Some medical providers test for Vitamin D deficiency through routine bloodwork, but some do not. If you are concerned about your Vitamin D status, you should check with your medical provider to ensure they check it as part of your bloodwork.

Here’s the low-down on vitamin D deficiency and how to know if you should ask your healthcare provider to check your Vitamin D status.

What Is Vitamin D?

Technically, vitamin D is not exactly a vitamin, which is defined as an essential dietary element. vitamin D is a fat-soluble nutrient found in various foods, including fatty fish, some dairy products, and fortified food such as cereals, but it is also produced photochemically in the skin. Much of our vitamin D is received from sunlight that our bodies synthesize into vitamin D after exposure.

Vitamin D acts like a hormone in many ways, regulating many of our essential bodily systems, such as the nervous system, immune system and muscular system. Most people are aware of the link between low levels of vitamin D and diseases like osteoporosis and rickets. But vitamin D also has been known to protect against diabetes, cancer and multiple sclerosis.

Pregnant women require higher levels of vitamin D for healthy pregnancies, and young children need a sufficient amount for optimal growth and development. Low energy, depression, getting sick more often, muscle aches and back pain have also been linked to vitamin D deficiency.

How To Know If You’re Deficient

Because so many ailments could possibly result from vitamin D deficiency, it can be easy to assume you are deficient. But the only way to know for sure is to get a blood test to determine your levels.

There are two vitamin D blood tests out there, but experts agree that measuring your levels of 25-hydroxyvitamin D is most accurate. While there is some debate about what would be considered true deficiency, most medical professionals concur with the 2010 report from the Institute of Medicine (IOM) that states levels below 20 ng/mL are considered deficient.

How To Increase Your Vitamin D Levels

If you get tested and find your vitamin D levels are low, you have a few options. Eating more foods with vitamin D can be tricky because there aren’t many food options, and food absorption is not how most of our body’s vitamin D is synthesized.

Sun exposure is useful, but for full absorption, you would need to be exposed to sun without sunblock, which could potentially increase your risk of skin cancer. It can be difficult to get enough sun during the winter as well, unless you live in a favorable geographical region.

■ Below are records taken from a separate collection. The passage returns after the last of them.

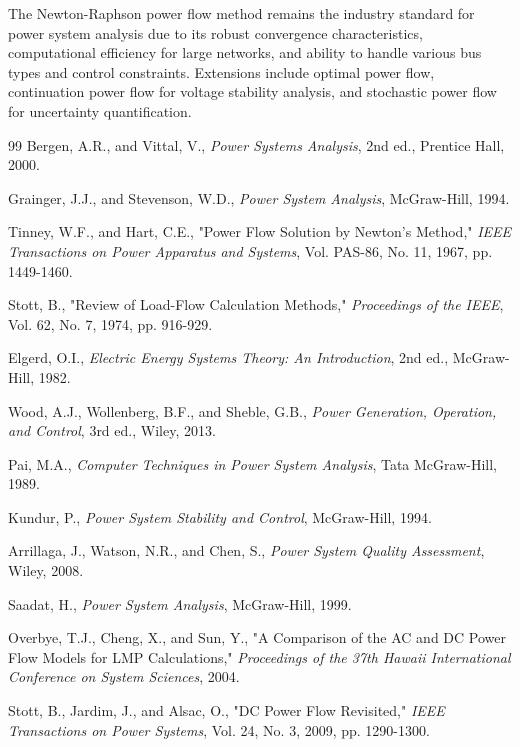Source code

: \documentclass[11pt,a4paper]{article}
\begin{document}
The Newton-Raphson power flow method remains the industry standard for power system analysis due to its robust convergence characteristics, computational efficiency for large networks, and ability to handle various bus types and control constraints. Extensions include optimal power flow, continuation power flow for voltage stability analysis, and stochastic power flow for uncertainty quantification.

\begin{thebibliography}{99}
 Bergen, A.R., and Vittal, V., \textit{Power Systems Analysis}, 2nd ed., Prentice Hall, 2000.

 Grainger, J.J., and Stevenson, W.D., \textit{Power System Analysis}, McGraw-Hill, 1994.

 Tinney, W.F., and Hart, C.E., "Power Flow Solution by Newton's Method," \textit{IEEE Transactions on Power Apparatus and Systems}, Vol. PAS-86, No. 11, 1967, pp. 1449-1460.

 Stott, B., "Review of Load-Flow Calculation Methods," \textit{Proceedings of the IEEE}, Vol. 62, No. 7, 1974, pp. 916-929.

 Elgerd, O.I., \textit{Electric Energy Systems Theory: An Introduction}, 2nd ed., McGraw-Hill, 1982.

 Wood, A.J., Wollenberg, B.F., and Sheble, G.B., \textit{Power Generation, Operation, and Control}, 3rd ed., Wiley, 2013.

 Pai, M.A., \textit{Computer Techniques in Power System Analysis}, Tata McGraw-Hill, 1989.

 Kundur, P., \textit{Power System Stability and Control}, McGraw-Hill, 1994.

 Arrillaga, J., Watson, N.R., and Chen, S., \textit{Power System Quality Assessment}, Wiley, 2008.

 Saadat, H., \textit{Power System Analysis}, McGraw-Hill, 1999.

 Overbye, T.J., Cheng, X., and Sun, Y., "A Comparison of the AC and DC Power Flow Models for LMP Calculations," \textit{Proceedings of the 37th Hawaii International Conference on System Sciences}, 2004.

 Stott, B., Jardim, J., and Alsac, O., "DC Power Flow Revisited," \textit{IEEE Transactions on Power Systems}, Vol. 24, No. 3, 2009, pp. 1290-1300.


\end{thebibliography}
\end{document}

For most of us, vitamin supplementation is the way to go. In terms of dosage, getting a recommendation from your doctor based on your medical history and blood tests results is best. You can also consult this table published by the Institute of Medicine (IOM) outlining recommended dosage based on age. According to the National Institutes of Health (NIH) vitamin D overdose is rare, and usually only occurs after consuming 10,000 to 40,000 IU/day of vitamin D supplements.

Is It All Hype?

Ask any medical professional their opinion about vitamin D testing and supplementation, and you will get varying opinions. Some believe vitamin D deficiency fears are overblown, while others think not enough people are being properly treated for vitamin D deficiency. Medical experts also disagree on what the cutoff numbers should be for true deficiency, as well as proper supplementation protocols.

All of this information can be confusing for a consumer! If you feel the doctor you’re seeing doesn’t take your concerns seriously, make sure to get more than one opinion, or ask for doctor recommendations from friends and family.

I can personally attest that my vitamin D supplements are a vital part of my health maintenance routine. Although I would never tell someone to pop vitamin D supplements without reason, I think it makes sense for most of us to at least get tested and then go from there.